Data section below:
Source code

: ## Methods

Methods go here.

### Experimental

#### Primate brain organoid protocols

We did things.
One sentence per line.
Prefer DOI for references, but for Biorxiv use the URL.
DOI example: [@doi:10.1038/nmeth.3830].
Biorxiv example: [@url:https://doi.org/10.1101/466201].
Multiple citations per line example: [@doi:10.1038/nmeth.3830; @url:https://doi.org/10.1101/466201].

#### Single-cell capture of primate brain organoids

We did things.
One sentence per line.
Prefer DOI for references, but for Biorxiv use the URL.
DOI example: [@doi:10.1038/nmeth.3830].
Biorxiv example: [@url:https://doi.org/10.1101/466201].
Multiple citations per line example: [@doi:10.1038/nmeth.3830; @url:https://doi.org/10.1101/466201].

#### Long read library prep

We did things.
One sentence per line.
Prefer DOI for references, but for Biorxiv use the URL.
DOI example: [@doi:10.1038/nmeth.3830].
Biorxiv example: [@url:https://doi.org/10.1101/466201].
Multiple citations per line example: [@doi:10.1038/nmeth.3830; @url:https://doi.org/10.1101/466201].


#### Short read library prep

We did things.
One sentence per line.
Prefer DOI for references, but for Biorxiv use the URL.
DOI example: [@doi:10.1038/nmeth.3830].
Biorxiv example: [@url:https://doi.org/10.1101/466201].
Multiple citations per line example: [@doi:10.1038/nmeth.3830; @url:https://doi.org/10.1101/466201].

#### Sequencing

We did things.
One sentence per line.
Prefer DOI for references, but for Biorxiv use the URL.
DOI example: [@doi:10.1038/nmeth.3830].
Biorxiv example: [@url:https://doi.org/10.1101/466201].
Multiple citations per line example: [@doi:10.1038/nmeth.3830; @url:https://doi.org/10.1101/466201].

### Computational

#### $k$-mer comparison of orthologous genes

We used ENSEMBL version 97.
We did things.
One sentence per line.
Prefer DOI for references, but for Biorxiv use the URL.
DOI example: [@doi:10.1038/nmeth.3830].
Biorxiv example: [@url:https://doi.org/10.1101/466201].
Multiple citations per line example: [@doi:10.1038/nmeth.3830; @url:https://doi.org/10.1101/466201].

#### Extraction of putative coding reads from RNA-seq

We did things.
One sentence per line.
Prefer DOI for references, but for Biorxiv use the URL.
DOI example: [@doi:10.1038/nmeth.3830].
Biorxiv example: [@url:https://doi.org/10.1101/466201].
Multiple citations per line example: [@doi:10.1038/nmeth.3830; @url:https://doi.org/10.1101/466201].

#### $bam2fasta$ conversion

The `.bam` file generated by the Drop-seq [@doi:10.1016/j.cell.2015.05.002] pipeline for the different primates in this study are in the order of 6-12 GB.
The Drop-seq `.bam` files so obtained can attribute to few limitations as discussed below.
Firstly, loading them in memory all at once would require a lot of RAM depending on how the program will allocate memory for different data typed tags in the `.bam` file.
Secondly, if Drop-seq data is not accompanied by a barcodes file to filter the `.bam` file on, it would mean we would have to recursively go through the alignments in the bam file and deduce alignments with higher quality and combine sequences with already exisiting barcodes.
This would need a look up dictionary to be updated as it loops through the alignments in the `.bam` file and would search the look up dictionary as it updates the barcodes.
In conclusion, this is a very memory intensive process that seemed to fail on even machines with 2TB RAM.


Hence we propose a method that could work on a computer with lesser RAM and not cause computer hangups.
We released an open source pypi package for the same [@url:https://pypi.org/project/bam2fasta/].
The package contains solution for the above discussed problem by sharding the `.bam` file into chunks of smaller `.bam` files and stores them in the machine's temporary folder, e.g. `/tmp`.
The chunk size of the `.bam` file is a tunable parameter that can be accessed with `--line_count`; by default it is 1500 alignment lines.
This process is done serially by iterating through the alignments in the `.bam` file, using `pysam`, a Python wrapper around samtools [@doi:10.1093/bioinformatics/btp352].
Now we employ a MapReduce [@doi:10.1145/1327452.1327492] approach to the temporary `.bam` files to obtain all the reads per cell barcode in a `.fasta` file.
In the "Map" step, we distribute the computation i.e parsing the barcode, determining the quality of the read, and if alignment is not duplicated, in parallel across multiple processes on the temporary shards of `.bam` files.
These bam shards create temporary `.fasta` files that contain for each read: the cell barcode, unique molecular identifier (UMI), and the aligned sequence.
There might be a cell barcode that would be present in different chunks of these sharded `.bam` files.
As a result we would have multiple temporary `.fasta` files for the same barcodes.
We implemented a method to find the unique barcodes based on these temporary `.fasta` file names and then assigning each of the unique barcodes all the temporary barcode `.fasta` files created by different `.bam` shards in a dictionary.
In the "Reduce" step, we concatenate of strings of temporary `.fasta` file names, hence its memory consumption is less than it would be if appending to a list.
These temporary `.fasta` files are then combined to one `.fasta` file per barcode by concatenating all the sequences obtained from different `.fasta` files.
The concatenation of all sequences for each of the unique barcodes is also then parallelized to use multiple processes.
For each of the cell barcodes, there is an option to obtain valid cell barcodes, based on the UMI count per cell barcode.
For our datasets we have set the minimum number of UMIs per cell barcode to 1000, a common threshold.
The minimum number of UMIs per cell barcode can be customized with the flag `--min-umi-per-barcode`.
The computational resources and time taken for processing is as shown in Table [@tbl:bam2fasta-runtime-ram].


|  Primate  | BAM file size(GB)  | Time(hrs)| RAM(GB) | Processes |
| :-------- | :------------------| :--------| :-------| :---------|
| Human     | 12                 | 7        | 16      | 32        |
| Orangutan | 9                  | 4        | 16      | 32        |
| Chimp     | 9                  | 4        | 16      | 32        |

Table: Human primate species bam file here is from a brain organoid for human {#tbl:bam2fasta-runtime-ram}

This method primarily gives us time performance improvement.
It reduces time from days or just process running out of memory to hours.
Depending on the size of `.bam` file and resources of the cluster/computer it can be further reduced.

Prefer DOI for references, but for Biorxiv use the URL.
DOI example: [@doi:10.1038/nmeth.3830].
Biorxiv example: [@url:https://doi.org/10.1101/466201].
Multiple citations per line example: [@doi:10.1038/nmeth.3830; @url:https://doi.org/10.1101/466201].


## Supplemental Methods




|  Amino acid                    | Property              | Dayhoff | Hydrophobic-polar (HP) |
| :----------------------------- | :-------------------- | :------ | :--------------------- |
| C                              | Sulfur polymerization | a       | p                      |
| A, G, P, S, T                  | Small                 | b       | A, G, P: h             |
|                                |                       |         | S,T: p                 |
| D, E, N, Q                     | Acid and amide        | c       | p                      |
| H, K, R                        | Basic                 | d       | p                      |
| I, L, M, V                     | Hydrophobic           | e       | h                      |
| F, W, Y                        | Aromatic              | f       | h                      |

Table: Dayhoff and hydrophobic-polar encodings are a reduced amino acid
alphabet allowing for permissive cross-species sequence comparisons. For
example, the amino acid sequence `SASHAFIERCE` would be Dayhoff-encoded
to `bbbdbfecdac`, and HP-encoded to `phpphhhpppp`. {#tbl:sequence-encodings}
End of Data section.
» Activity:
The response should consist of all the entries, set down exactly.

» Answer for this exercise:
Source code

: ## Methods

Methods go here.

### Experimental

#### Primate brain organoid protocols

We did things.
One sentence per line.
Prefer DOI for references, but for Biorxiv use the URL.
DOI example: [@doi:10.1038/nmeth.3830].
Biorxiv example: [@url:https://doi.org/10.1101/466201].
Multiple citations per line example: [@doi:10.1038/nmeth.3830; @url:https://doi.org/10.1101/466201].

#### Single-cell capture of primate brain organoids

We did things.
One sentence per line.
Prefer DOI for references, but for Biorxiv use the URL.
DOI example: [@doi:10.1038/nmeth.3830].
Biorxiv example: [@url:https://doi.org/10.1101/466201].
Multiple citations per line example: [@doi:10.1038/nmeth.3830; @url:https://doi.org/10.1101/466201].

#### Long read library prep

We did things.
One sentence per line.
Prefer DOI for references, but for Biorxiv use the URL.
DOI example: [@doi:10.1038/nmeth.3830].
Biorxiv example: [@url:https://doi.org/10.1101/466201].
Multiple citations per line example: [@doi:10.1038/nmeth.3830; @url:https://doi.org/10.1101/466201].


#### Short read library prep

We did things.
One sentence per line.
Prefer DOI for references, but for Biorxiv use the URL.
DOI example: [@doi:10.1038/nmeth.3830].
Biorxiv example: [@url:https://doi.org/10.1101/466201].
Multiple citations per line example: [@doi:10.1038/nmeth.3830; @url:https://doi.org/10.1101/466201].

#### Sequencing

We did things.
One sentence per line.
Prefer DOI for references, but for Biorxiv use the URL.
DOI example: [@doi:10.1038/nmeth.3830].
Biorxiv example: [@url:https://doi.org/10.1101/466201].
Multiple citations per line example: [@doi:10.1038/nmeth.3830; @url:https://doi.org/10.1101/466201].

### Computational

#### $k$-mer comparison of orthologous genes

We used ENSEMBL version 97.
We did things.
One sentence per line.
Prefer DOI for references, but for Biorxiv use the URL.
DOI example: [@doi:10.1038/nmeth.3830].
Biorxiv example: [@url:https://doi.org/10.1101/466201].
Multiple citations per line example: [@doi:10.1038/nmeth.3830; @url:https://doi.org/10.1101/466201].

#### Extraction of putative coding reads from RNA-seq

We did things.
One sentence per line.
Prefer DOI for references, but for Biorxiv use the URL.
DOI example: [@doi:10.1038/nmeth.3830].
Biorxiv example: [@url:https://doi.org/10.1101/466201].
Multiple citations per line example: [@doi:10.1038/nmeth.3830; @url:https://doi.org/10.1101/466201].

#### $bam2fasta$ conversion

The `.bam` file generated by the Drop-seq [@doi:10.1016/j.cell.2015.05.002] pipeline for the different primates in this study are in the order of 6-12 GB.
The Drop-seq `.bam` files so obtained can attribute to few limitations as discussed below.
Firstly, loading them in memory all at once would require a lot of RAM depending on how the program will allocate memory for different data typed tags in the `.bam` file.
Secondly, if Drop-seq data is not accompanied by a barcodes file to filter the `.bam` file on, it would mean we would have to recursively go through the alignments in the bam file and deduce alignments with higher quality and combine sequences with already exisiting barcodes.
This would need a look up dictionary to be updated as it loops through the alignments in the `.bam` file and would search the look up dictionary as it updates the barcodes.
In conclusion, this is a very memory intensive process that seemed to fail on even machines with 2TB RAM.


Hence we propose a method that could work on a computer with lesser RAM and not cause computer hangups.
We released an open source pypi package for the same [@url:https://pypi.org/project/bam2fasta/].
The package contains solution for the above discussed problem by sharding the `.bam` file into chunks of smaller `.bam` files and stores them in the machine's temporary folder, e.g. `/tmp`.
The chunk size of the `.bam` file is a tunable parameter that can be accessed with `--line_count`; by default it is 1500 alignment lines.
This process is done serially by iterating through the alignments in the `.bam` file, using `pysam`, a Python wrapper around samtools [@doi:10.1093/bioinformatics/btp352].
Now we employ a MapReduce [@doi:10.1145/1327452.1327492] approach to the temporary `.bam` files to obtain all the reads per cell barcode in a `.fasta` file.
In the "Map" step, we distribute the computation i.e parsing the barcode, determining the quality of the read, and if alignment is not duplicated, in parallel across multiple processes on the temporary shards of `.bam` files.
These bam shards create temporary `.fasta` files that contain for each read: the cell barcode, unique molecular identifier (UMI), and the aligned sequence.
There might be a cell barcode that would be present in different chunks of these sharded `.bam` files.
As a result we would have multiple temporary `.fasta` files for the same barcodes.
We implemented a method to find the unique barcodes based on these temporary `.fasta` file names and then assigning each of the unique barcodes all the temporary barcode `.fasta` files created by different `.bam` shards in a dictionary.
In the "Reduce" step, we concatenate of strings of temporary `.fasta` file names, hence its memory consumption is less than it would be if appending to a list.
These temporary `.fasta` files are then combined to one `.fasta` file per barcode by concatenating all the sequences obtained from different `.fasta` files.
The concatenation of all sequences for each of the unique barcodes is also then parallelized to use multiple processes.
For each of the cell barcodes, there is an option to obtain valid cell barcodes, based on the UMI count per cell barcode.
For our datasets we have set the minimum number of UMIs per cell barcode to 1000, a common threshold.
The minimum number of UMIs per cell barcode can be customized with the flag `--min-umi-per-barcode`.
The computational resources and time taken for processing is as shown in Table [@tbl:bam2fasta-runtime-ram].


|  Primate  | BAM file size(GB)  | Time(hrs)| RAM(GB) | Processes |
| :-------- | :------------------| :--------| :-------| :---------|
| Human     | 12                 | 7        | 16      | 32        |
| Orangutan | 9                  | 4        | 16      | 32        |
| Chimp     | 9                  | 4        | 16      | 32        |

Table: Human primate species bam file here is from a brain organoid for human {#tbl:bam2fasta-runtime-ram}

This method primarily gives us time performance improvement.
It reduces time from days or just process running out of memory to hours.
Depending on the size of `.bam` file and resources of the cluster/computer it can be further reduced.

Prefer DOI for references, but for Biorxiv use the URL.
DOI example: [@doi:10.1038/nmeth.3830].
Biorxiv example: [@url:https://doi.org/10.1101/466201].
Multiple citations per line example: [@doi:10.1038/nmeth.3830; @url:https://doi.org/10.1101/466201].


## Supplemental Methods




|  Amino acid                    | Property              | Dayhoff | Hydrophobic-polar (HP) |
| :----------------------------- | :-------------------- | :------ | :--------------------- |
| C                              | Sulfur polymerization | a       | p                      |
| A, G, P, S, T                  | Small                 | b       | A, G, P: h             |
|                                |                       |         | S,T: p                 |
| D, E, N, Q                     | Acid and amide        | c       | p                      |
| H, K, R                        | Basic                 | d       | p                      |
| I, L, M, V                     | Hydrophobic           | e       | h                      |
| F, W, Y                        | Aromatic              | f       | h                      |

Table: Dayhoff and hydrophobic-polar encodings are a reduced amino acid
alphabet allowing for permissive cross-species sequence comparisons. For
example, the amino acid sequence `SASHAFIERCE` would be Dayhoff-encoded
to `bbbdbfecdac`, and HP-encoded to `phpphhhpppp`. {#tbl:sequence-encodings}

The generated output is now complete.